La nicotine
engendre une dépendance très forte.
Chaque année, un tiers des fumeurs essaient de s’arrêter, mais seulement un sur dix y parvient et 80% d’entre eux reprennent dans l’année qui suit. Il faut souvent deux ou trois tentatives d’arrêt avant que le sevrage aboutisse vraiment.
La meilleure solution est donc de ne jamais commencer. La prévention joue pour cela un rôle fondamental, même si jusqu’à l’âge de 12 ans, les jeunes sont majoritairement contre la cigarette. Entre 14 et 15 ans , 19,5% des garçons et 21% des filles déclarent fumer, cette proportion s’élève respectivement à 36 et 41% entre 16 et 17 ans. 45% des trentenaires sont des fumeurs.
Une fois la dépendance installée, il n’est jamais trop tard pour arrêter.
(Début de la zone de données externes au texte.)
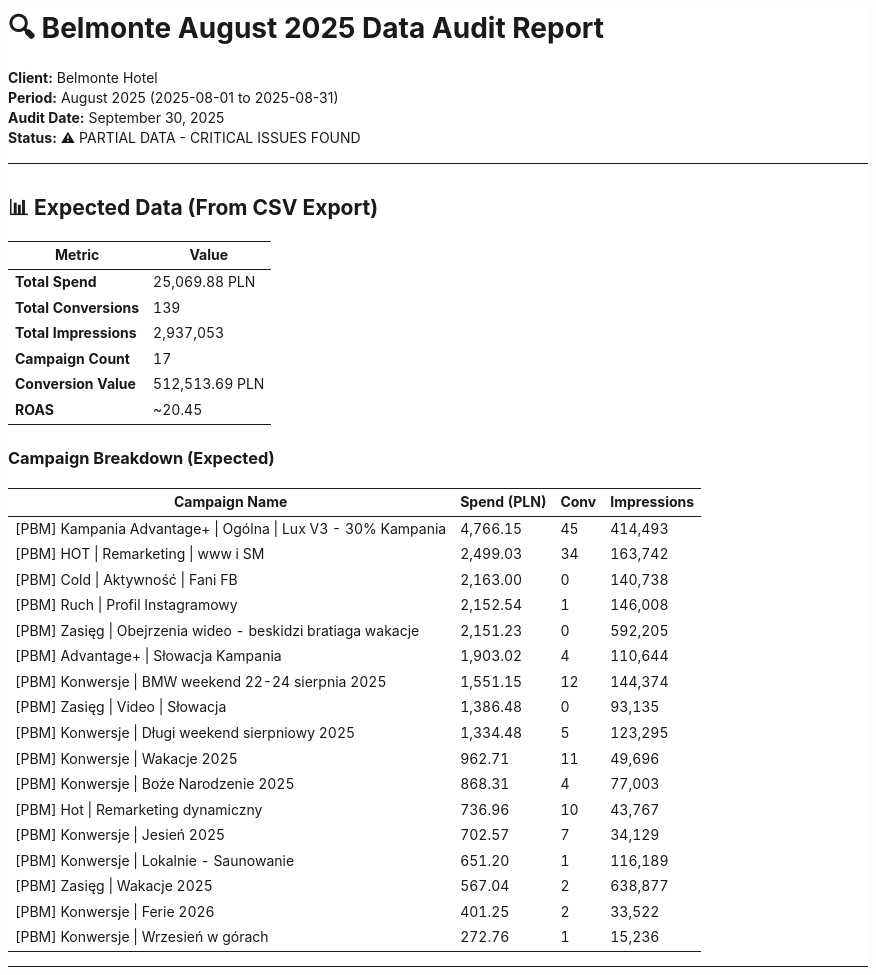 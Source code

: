 # 🔍 Belmonte August 2025 Data Audit Report

**Client:** Belmonte Hotel  
**Period:** August 2025 (2025-08-01 to 2025-08-31)  
**Audit Date:** September 30, 2025  
**Status:** ⚠️ PARTIAL DATA - CRITICAL ISSUES FOUND

---

## 📊 Expected Data (From CSV Export)

| Metric | Value |
|--------|-------|
| **Total Spend** | 25,069.88 PLN |
| **Total Conversions** | 139 |
| **Total Impressions** | 2,937,053 |
| **Campaign Count** | 17 |
| **Conversion Value** | 512,513.69 PLN |
| **ROAS** | ~20.45 |

### Campaign Breakdown (Expected)

| Campaign Name | Spend (PLN) | Conv | Impressions |
|---------------|-------------|------|-------------|
| [PBM] Kampania Advantage+ \| Ogólna \| Lux V3 - 30% Kampania | 4,766.15 | 45 | 414,493 |
| [PBM] HOT \| Remarketing \| www i SM | 2,499.03 | 34 | 163,742 |
| [PBM] Cold \| Aktywność \| Fani FB | 2,163.00 | 0 | 140,738 |
| [PBM] Ruch \| Profil Instagramowy | 2,152.54 | 1 | 146,008 |
| [PBM] Zasięg \| Obejrzenia wideo - beskidzi bratiaga wakacje | 2,151.23 | 0 | 592,205 |
| [PBM] Advantage+ \| Słowacja Kampania | 1,903.02 | 4 | 110,644 |
| [PBM] Konwersje \| BMW weekend 22-24 sierpnia 2025 | 1,551.15 | 12 | 144,374 |
| [PBM] Zasięg \| Video \| Słowacja | 1,386.48 | 0 | 93,135 |
| [PBM] Konwersje \| Długi weekend sierpniowy 2025 | 1,334.48 | 5 | 123,295 |
| [PBM] Konwersje \| Wakacje 2025 | 962.71 | 11 | 49,696 |
| [PBM] Konwersje \| Boże Narodzenie 2025 | 868.31 | 4 | 77,003 |
| [PBM] Hot \| Remarketing dynamiczny | 736.96 | 10 | 43,767 |
| [PBM] Konwersje \| Jesień 2025 | 702.57 | 7 | 34,129 |
| [PBM] Konwersje \| Lokalnie - Saunowanie | 651.20 | 1 | 116,189 |
| [PBM] Zasięg \| Wakacje 2025 | 567.04 | 2 | 638,877 |
| [PBM] Konwersje \| Ferie 2026 | 401.25 | 2 | 33,522 |
| [PBM] Konwersje \| Wrzesień w górach | 272.76 | 1 | 15,236 |

---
Même après des dizaines d’années de consommation quotidienne, les bénéfices d’un sevrage
se manifestent rapidement : au bout de quelques jours le goût et l’odorat sont retrouvés, le sommeil amélioré, les voies respiratoires se dégagent, la résistance à l’exercice augmente. Les risques de développer une maladie grave (accident cardio-vasculaires, cancer, etc) baissent considérablement après un an.
L’arrêt du tabagisme peut s’appuyer sur plusieurs méthodes de substitution
à la nicotine (patchs et gommes à mâcher). Ces produits sont en vente libre dans les pharmacies mais le sevrage est plus efficace lorsqu’il est accompagné d’un soutien médical et psychologique. Les substituts nicotiniques permettent de diminuer progressivement la consommation en réduisant les effets du manque physique.
Mais la dépendance à la cigarette est aussi psychologique et comportementale : certaines thérapies aident à se déshabituer au geste de fumer, souvent déclenché par des stimuli extérieurs (fréquentation d’autres fumeurs, stress, pause café, contexte de fête, etc). Les antidépresseurs
peuvent également être utiles, dans le cas des fumeurs anxio-dépressifs pour qui le tabac joue inconsciemment un rôle d’automédication.